Located at the mouth of Douglas Channel on the north central coast of B.C. is Kitimat – a beautiful area surrounded by mountains and waterways mixed in with industry.
This is where LNG Canada is building the largest private-sector investment project in Canadian history.
Natural gas will travel down a new 670 km pipeline from Dawson Creek, B.C. to the processing plant in Kitimat where the gas will be liquefied and put on tankers destined for Asian markets.
The $40 billion project got the final go ahead by investors in October and the people of the Haisla Nation couldn’t be happier.
“The opportunity that we have here is immeasurable,” said Chief Councillor Crystal Smith.
Haisla has an impact benefits agreement with LNG Canada.
Smith said she’s proud of her nation’s partnership – and the company treats her people as rightful landowners.
“We have had industry in our territory for the last 50 to 60 years. The difference with this project is that we have had a meaningful partnership within it,” she said. “That means an equal level of playing field in terms of our involvement of how this project is built, the standard in which it is built, and terms of that environmental aspect, what is suitable and what is acceptable for our Nation in terms of our cultural existence in this territory.”
The processing facility owned by LNG Canada will be built on the Haisla Traditional territory which sits just across the water from the nation’s home community of Kitamaat Village.

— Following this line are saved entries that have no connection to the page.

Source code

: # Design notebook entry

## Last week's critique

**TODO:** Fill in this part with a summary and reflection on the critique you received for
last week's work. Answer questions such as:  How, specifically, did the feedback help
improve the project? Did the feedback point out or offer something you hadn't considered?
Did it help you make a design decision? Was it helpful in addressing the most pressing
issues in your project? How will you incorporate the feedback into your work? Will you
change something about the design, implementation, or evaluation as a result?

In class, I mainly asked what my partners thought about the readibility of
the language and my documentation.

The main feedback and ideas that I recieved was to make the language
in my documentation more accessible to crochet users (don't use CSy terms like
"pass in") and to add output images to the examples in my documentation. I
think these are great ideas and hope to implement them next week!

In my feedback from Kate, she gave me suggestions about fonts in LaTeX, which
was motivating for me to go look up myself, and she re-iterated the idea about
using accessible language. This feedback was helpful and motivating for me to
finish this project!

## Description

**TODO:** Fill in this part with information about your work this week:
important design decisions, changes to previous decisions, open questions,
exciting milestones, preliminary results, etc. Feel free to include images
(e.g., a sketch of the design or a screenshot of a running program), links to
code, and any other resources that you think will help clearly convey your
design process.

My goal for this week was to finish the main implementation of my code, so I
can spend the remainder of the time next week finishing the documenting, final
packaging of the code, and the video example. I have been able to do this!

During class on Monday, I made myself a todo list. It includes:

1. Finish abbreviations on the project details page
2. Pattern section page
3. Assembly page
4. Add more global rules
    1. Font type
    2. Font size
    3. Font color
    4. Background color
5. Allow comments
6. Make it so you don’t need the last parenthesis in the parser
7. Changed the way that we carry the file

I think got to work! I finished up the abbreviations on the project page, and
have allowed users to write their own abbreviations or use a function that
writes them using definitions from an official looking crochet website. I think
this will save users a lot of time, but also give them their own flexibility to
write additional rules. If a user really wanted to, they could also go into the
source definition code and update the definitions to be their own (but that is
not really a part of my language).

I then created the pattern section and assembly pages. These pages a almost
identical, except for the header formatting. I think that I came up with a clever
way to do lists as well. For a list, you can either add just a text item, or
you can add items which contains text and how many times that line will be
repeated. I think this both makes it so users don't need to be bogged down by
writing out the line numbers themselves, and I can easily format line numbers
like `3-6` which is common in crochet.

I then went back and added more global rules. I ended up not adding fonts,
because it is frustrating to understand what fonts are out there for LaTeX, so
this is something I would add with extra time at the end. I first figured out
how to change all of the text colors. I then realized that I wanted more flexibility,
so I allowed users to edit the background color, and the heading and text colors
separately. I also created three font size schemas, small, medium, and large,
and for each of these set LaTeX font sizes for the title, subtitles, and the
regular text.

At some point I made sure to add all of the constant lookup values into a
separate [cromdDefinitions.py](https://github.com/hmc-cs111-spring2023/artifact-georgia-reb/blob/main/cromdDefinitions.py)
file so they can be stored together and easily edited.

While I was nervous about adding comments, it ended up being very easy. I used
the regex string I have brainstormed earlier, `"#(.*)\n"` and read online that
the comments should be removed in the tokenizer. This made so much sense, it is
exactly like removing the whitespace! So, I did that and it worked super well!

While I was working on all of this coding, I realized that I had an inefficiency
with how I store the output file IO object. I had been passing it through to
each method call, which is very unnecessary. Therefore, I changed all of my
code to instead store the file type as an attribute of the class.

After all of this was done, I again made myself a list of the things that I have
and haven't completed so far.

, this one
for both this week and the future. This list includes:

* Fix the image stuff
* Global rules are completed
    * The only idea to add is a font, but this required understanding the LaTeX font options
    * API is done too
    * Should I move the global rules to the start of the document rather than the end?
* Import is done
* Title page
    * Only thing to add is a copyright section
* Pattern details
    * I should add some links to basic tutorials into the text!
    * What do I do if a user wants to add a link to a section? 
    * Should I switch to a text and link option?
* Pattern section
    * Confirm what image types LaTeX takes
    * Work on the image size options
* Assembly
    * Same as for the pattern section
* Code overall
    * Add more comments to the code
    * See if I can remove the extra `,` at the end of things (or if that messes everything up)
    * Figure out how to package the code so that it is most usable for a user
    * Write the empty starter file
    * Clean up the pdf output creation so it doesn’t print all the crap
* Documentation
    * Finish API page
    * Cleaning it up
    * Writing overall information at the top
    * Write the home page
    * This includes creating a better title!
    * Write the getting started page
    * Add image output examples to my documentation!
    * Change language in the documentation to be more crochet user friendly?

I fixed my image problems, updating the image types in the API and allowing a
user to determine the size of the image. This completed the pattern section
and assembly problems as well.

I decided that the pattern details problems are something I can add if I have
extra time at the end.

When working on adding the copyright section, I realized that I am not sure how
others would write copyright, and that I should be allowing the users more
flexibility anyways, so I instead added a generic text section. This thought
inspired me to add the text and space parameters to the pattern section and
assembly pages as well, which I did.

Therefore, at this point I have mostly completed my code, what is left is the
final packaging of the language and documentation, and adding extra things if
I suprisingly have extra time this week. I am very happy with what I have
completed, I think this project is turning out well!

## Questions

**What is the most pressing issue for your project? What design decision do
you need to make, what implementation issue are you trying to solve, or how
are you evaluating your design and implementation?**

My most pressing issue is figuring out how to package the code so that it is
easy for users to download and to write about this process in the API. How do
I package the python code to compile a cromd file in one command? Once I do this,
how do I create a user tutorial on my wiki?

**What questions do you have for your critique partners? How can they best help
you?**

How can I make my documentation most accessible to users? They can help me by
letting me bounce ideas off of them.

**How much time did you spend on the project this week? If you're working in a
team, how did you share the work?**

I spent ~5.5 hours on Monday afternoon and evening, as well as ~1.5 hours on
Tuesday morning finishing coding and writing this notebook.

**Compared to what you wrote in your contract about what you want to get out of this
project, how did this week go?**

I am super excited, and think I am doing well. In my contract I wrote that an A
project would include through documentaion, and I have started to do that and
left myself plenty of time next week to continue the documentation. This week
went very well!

Smith said she wants this project to bring her people back home. Only 700 of 1,800 members live on reserve.
“This project provides a real opportunity to building capacity, providing programs that heal from past traumas and a bright future that is provided right in our backyard when it comes to education and employment opportunities,” she said.
Smith was born and raised in Kitamaat Village.
Much of her support for the project is fuelled by personal experience.
“In 2013 my common law of 16 years committed suicide,” she said. “Lack of resources, lack of awareness, education, a lack of everything for assistance with mental health issues. Lack of resources for alcohol and drug addiction.
“It motivates me to do my job so no other family in my community has to go through and endure what I have gone through, my children have gone through.”
Edmund Grant is also from Kitamaat Village.
He has a job doing site prep for the project and said he’s thankful his leadership signed on.
“I am very happy I got a job. It’s good hours, good pay,” he said.
“It’s not just the project itself that brings in work. Once we get a project this big coming to town it brings in more businesses.”
During construction, the project is expected to employ as many as 10,000 people – with 950 full time jobs.
Susannah Pierce, a spokesperson for LNG Canada said the company hopes to help provide a new future for First Nations.
“It’s not just a construction opportunity, but is an opportunity for a lifetime,” she said. “And that is how we are trying to create this company because we are going to be here for 40 years.”
The pipeline and facility have signed agreements with all elected First Nation communities along the route.
But that doesn’t mean everyone feels this partnership with a big gas company is a good idea – some people have criticized their leaders for selling out.
“Am I a sell out for wanting a better life for my people? To say that we would sell our environment short for a dollar sign is completely untrue,” said Smith. “I value this, I value our territory, I value our land.
“Most importantly I value this water, this is our dinner plate, this environment is my culture, this environment is Haisla.
The project is expected to be up and running by 2025.